### Aim of the exercise
Scan the entries below for "HeadlessUI" and copy each line that holds it.

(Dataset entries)

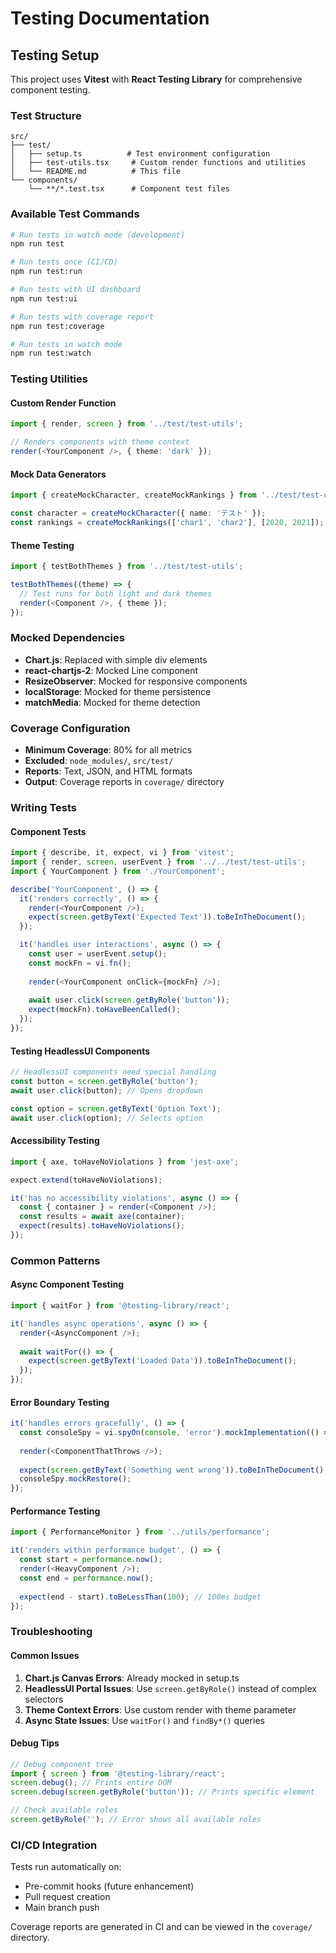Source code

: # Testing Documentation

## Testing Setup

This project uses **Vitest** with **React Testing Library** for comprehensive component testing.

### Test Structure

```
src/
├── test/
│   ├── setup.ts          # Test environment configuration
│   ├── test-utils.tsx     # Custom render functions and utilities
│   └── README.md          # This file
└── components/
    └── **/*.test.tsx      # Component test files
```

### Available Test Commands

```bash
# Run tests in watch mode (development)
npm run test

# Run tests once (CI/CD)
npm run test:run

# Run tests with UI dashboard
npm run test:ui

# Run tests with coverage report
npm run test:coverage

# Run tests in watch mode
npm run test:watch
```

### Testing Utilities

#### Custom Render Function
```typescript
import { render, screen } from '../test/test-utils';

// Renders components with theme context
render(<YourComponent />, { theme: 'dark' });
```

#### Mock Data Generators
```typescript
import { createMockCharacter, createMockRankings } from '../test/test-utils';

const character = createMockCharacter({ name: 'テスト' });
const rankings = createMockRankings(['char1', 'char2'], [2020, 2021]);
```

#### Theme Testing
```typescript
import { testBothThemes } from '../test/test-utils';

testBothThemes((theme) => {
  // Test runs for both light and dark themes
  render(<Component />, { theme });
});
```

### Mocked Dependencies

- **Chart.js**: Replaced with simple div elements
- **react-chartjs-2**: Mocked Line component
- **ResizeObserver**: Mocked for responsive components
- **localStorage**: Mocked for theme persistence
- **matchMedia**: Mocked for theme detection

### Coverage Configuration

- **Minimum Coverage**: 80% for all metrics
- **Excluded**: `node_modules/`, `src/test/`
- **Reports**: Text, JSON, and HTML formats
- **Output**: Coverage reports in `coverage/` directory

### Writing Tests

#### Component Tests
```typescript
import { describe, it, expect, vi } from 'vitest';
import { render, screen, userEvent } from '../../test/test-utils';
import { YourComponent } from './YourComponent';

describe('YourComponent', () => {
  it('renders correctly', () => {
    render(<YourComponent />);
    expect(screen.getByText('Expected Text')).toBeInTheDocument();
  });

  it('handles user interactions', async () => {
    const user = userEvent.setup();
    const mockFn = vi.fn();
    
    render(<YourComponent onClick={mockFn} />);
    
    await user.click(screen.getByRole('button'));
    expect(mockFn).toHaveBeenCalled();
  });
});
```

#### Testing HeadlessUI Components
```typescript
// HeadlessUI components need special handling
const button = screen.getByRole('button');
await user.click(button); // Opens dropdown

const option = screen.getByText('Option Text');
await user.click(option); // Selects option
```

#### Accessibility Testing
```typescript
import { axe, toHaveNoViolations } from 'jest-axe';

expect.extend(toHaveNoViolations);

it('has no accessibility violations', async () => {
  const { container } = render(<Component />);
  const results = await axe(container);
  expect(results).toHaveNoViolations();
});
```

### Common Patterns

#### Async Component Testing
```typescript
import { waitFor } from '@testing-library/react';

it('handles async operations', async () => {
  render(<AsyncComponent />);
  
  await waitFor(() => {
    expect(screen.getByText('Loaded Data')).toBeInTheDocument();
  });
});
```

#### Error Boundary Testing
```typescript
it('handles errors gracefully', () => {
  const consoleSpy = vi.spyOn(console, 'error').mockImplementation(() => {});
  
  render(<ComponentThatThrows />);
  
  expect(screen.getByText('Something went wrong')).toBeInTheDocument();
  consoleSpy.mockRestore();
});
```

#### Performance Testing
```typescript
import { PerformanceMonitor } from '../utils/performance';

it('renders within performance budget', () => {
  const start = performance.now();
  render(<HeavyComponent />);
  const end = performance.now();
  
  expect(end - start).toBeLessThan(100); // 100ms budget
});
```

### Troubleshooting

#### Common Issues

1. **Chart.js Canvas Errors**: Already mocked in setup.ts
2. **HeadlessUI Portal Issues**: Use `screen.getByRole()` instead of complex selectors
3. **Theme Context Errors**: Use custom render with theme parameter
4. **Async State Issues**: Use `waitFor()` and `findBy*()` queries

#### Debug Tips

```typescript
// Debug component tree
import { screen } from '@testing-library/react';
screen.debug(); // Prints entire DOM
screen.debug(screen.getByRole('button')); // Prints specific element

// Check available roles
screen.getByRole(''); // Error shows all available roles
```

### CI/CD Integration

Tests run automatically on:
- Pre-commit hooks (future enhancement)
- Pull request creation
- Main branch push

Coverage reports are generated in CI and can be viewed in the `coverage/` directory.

* * *

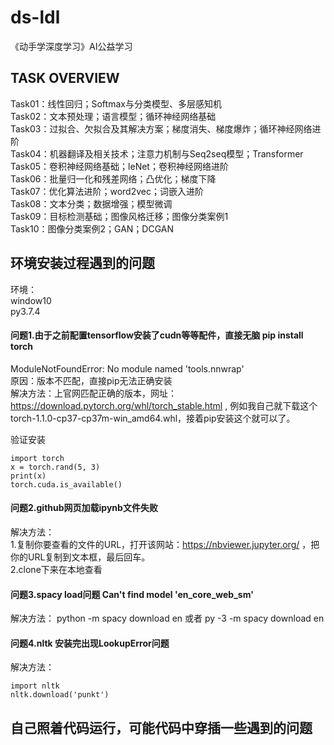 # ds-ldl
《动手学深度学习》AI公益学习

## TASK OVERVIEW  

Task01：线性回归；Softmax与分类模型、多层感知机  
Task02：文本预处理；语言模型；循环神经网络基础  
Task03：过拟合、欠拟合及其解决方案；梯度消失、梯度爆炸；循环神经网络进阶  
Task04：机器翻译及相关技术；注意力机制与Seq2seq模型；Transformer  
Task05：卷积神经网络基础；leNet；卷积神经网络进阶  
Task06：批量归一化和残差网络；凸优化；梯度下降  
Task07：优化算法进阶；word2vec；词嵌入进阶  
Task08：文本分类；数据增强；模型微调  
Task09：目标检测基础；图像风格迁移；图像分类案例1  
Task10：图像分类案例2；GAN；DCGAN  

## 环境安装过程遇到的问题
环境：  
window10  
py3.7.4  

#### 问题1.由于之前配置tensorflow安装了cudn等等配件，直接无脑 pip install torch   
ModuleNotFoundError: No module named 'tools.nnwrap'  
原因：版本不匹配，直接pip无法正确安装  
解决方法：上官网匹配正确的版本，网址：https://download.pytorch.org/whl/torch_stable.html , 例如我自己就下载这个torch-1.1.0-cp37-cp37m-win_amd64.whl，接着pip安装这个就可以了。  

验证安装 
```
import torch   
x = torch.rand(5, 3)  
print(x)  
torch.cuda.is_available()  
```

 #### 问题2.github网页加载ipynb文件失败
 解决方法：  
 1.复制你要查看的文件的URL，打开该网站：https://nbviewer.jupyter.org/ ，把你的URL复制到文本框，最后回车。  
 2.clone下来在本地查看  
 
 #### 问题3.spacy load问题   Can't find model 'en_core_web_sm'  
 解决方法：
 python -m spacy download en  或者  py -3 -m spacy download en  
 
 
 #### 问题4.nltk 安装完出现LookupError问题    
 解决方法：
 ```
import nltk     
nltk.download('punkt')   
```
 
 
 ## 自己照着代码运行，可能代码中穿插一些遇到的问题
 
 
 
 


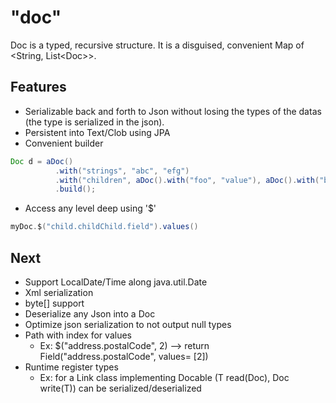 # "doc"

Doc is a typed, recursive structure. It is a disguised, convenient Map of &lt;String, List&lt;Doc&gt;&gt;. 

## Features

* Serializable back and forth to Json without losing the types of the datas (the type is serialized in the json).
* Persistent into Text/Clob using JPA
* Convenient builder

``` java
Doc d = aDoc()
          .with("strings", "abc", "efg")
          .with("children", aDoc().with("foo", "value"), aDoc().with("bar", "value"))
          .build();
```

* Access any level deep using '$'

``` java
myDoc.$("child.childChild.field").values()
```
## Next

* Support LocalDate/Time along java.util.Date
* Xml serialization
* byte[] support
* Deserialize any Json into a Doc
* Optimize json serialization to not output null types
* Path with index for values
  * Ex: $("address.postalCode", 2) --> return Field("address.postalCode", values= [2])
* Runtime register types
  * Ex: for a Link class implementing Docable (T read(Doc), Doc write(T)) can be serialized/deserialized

### Exercise output
#### Testing HeadlessUI Components
// HeadlessUI components need special handling
2. **HeadlessUI Portal Issues**: Use `screen.getByRole()` instead of complex selectors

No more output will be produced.